▶ [TASK GOAL]: Give back all of the data exactly as it stands, with the pictures removed.

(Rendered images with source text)
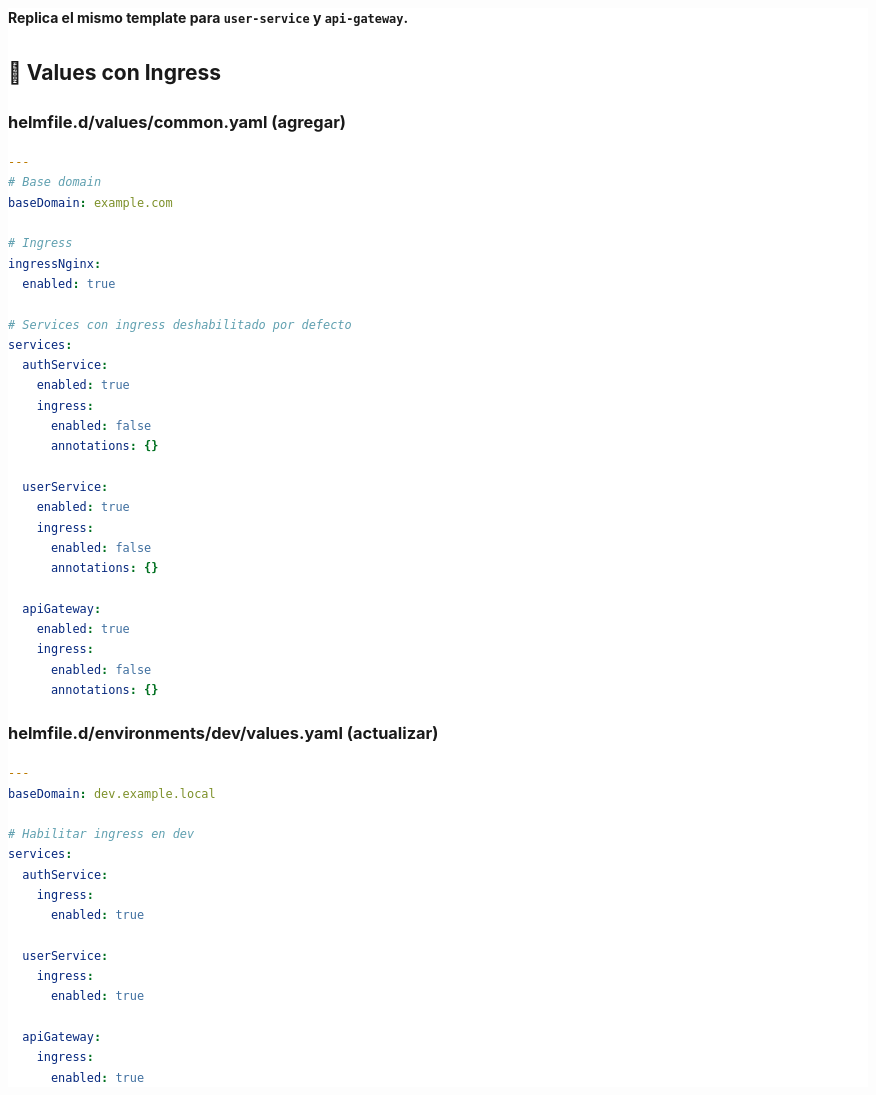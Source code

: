 **Replica el mismo template para `user-service` y `api-gateway`.**

## 🎨 Values con Ingress

### helmfile.d/values/common.yaml (agregar)

```yaml
---
# Base domain
baseDomain: example.com

# Ingress
ingressNginx:
  enabled: true

# Services con ingress deshabilitado por defecto
services:
  authService:
    enabled: true
    ingress:
      enabled: false
      annotations: {}
  
  userService:
    enabled: true
    ingress:
      enabled: false
      annotations: {}
  
  apiGateway:
    enabled: true
    ingress:
      enabled: false
      annotations: {}
```

### helmfile.d/environments/dev/values.yaml (actualizar)

```yaml
---
baseDomain: dev.example.local

# Habilitar ingress en dev
services:
  authService:
    ingress:
      enabled: true
  
  userService:
    ingress:
      enabled: true
  
  apiGateway:
    ingress:
      enabled: true
```
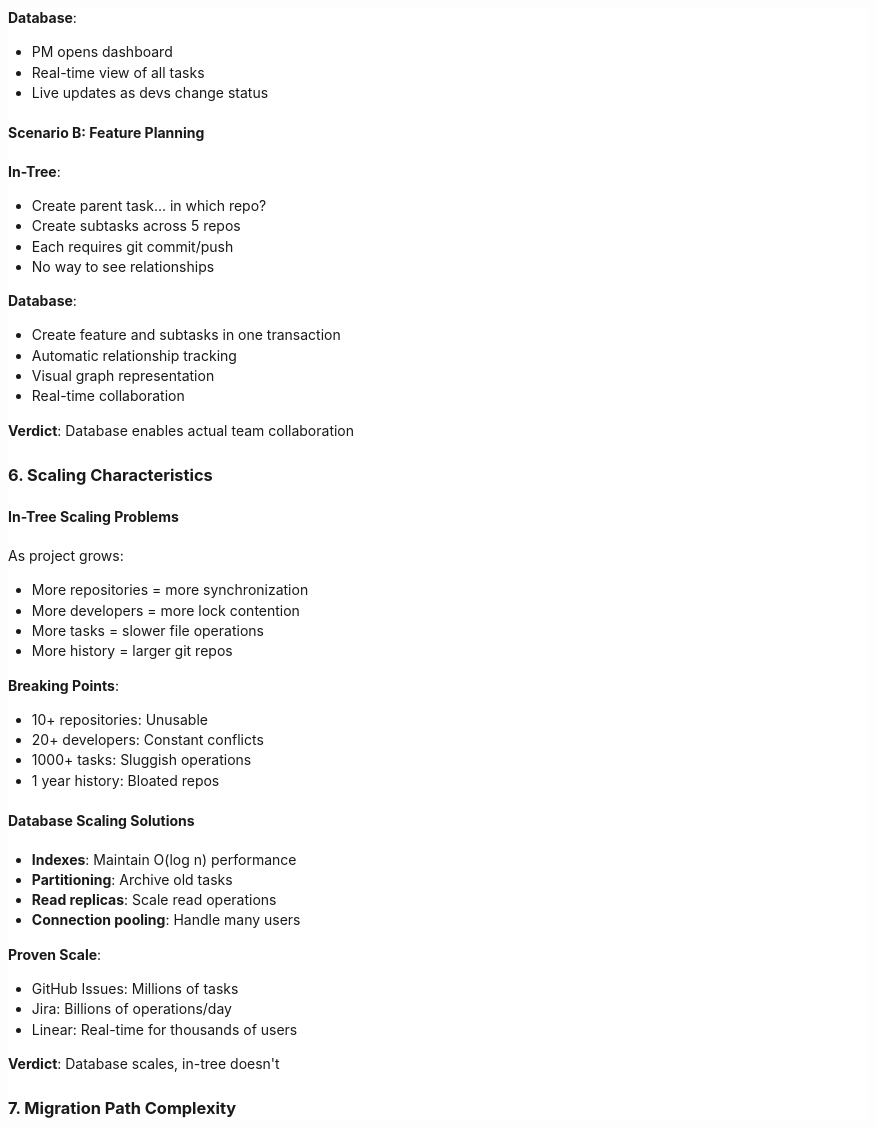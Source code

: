 **Database**:

- PM opens dashboard
- Real-time view of all tasks
- Live updates as devs change status

#### Scenario B: Feature Planning

**In-Tree**:

- Create parent task... in which repo?
- Create subtasks across 5 repos
- Each requires git commit/push
- No way to see relationships

**Database**:

- Create feature and subtasks in one transaction
- Automatic relationship tracking
- Visual graph representation
- Real-time collaboration

**Verdict**: Database enables actual team collaboration

### 6. Scaling Characteristics

#### In-Tree Scaling Problems

As project grows:

- More repositories = more synchronization
- More developers = more lock contention
- More tasks = slower file operations
- More history = larger git repos

**Breaking Points**:

- 10+ repositories: Unusable
- 20+ developers: Constant conflicts
- 1000+ tasks: Sluggish operations
- 1 year history: Bloated repos

#### Database Scaling Solutions

- **Indexes**: Maintain O(log n) performance
- **Partitioning**: Archive old tasks
- **Read replicas**: Scale read operations
- **Connection pooling**: Handle many users

**Proven Scale**:

- GitHub Issues: Millions of tasks
- Jira: Billions of operations/day
- Linear: Real-time for thousands of users

**Verdict**: Database scales, in-tree doesn't

### 7. Migration Path Complexity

▶ [ANSWER BOX]:
Source code

: **Replica el mismo template para `user-service` y `api-gateway`.**

## 🎨 Values con Ingress

### helmfile.d/values/common.yaml (agregar)

```yaml
---
# Base domain
baseDomain: example.com

# Ingress
ingressNginx:
  enabled: true

# Services con ingress deshabilitado por defecto
services:
  authService:
    enabled: true
    ingress:
      enabled: false
      annotations: {}
  
  userService:
    enabled: true
    ingress:
      enabled: false
      annotations: {}
  
  apiGateway:
    enabled: true
    ingress:
      enabled: false
      annotations: {}
```

### helmfile.d/environments/dev/values.yaml (actualizar)

```yaml
---
baseDomain: dev.example.local

# Habilitar ingress en dev
services:
  authService:
    ingress:
      enabled: true
  
  userService:
    ingress:
      enabled: true
  
  apiGateway:
    ingress:
      enabled: true
```
Source code

: **Database**:

- PM opens dashboard
- Real-time view of all tasks
- Live updates as devs change status

#### Scenario B: Feature Planning

**In-Tree**:

- Create parent task... in which repo?
- Create subtasks across 5 repos
- Each requires git commit/push
- No way to see relationships

**Database**:

- Create feature and subtasks in one transaction
- Automatic relationship tracking
- Visual graph representation
- Real-time collaboration

**Verdict**: Database enables actual team collaboration

### 6. Scaling Characteristics

#### In-Tree Scaling Problems

As project grows:

- More repositories = more synchronization
- More developers = more lock contention
- More tasks = slower file operations
- More history = larger git repos

**Breaking Points**:

- 10+ repositories: Unusable
- 20+ developers: Constant conflicts
- 1000+ tasks: Sluggish operations
- 1 year history: Bloated repos

#### Database Scaling Solutions

- **Indexes**: Maintain O(log n) performance
- **Partitioning**: Archive old tasks
- **Read replicas**: Scale read operations
- **Connection pooling**: Handle many users

**Proven Scale**:

- GitHub Issues: Millions of tasks
- Jira: Billions of operations/day
- Linear: Real-time for thousands of users

**Verdict**: Database scales, in-tree doesn't

### 7. Migration Path Complexity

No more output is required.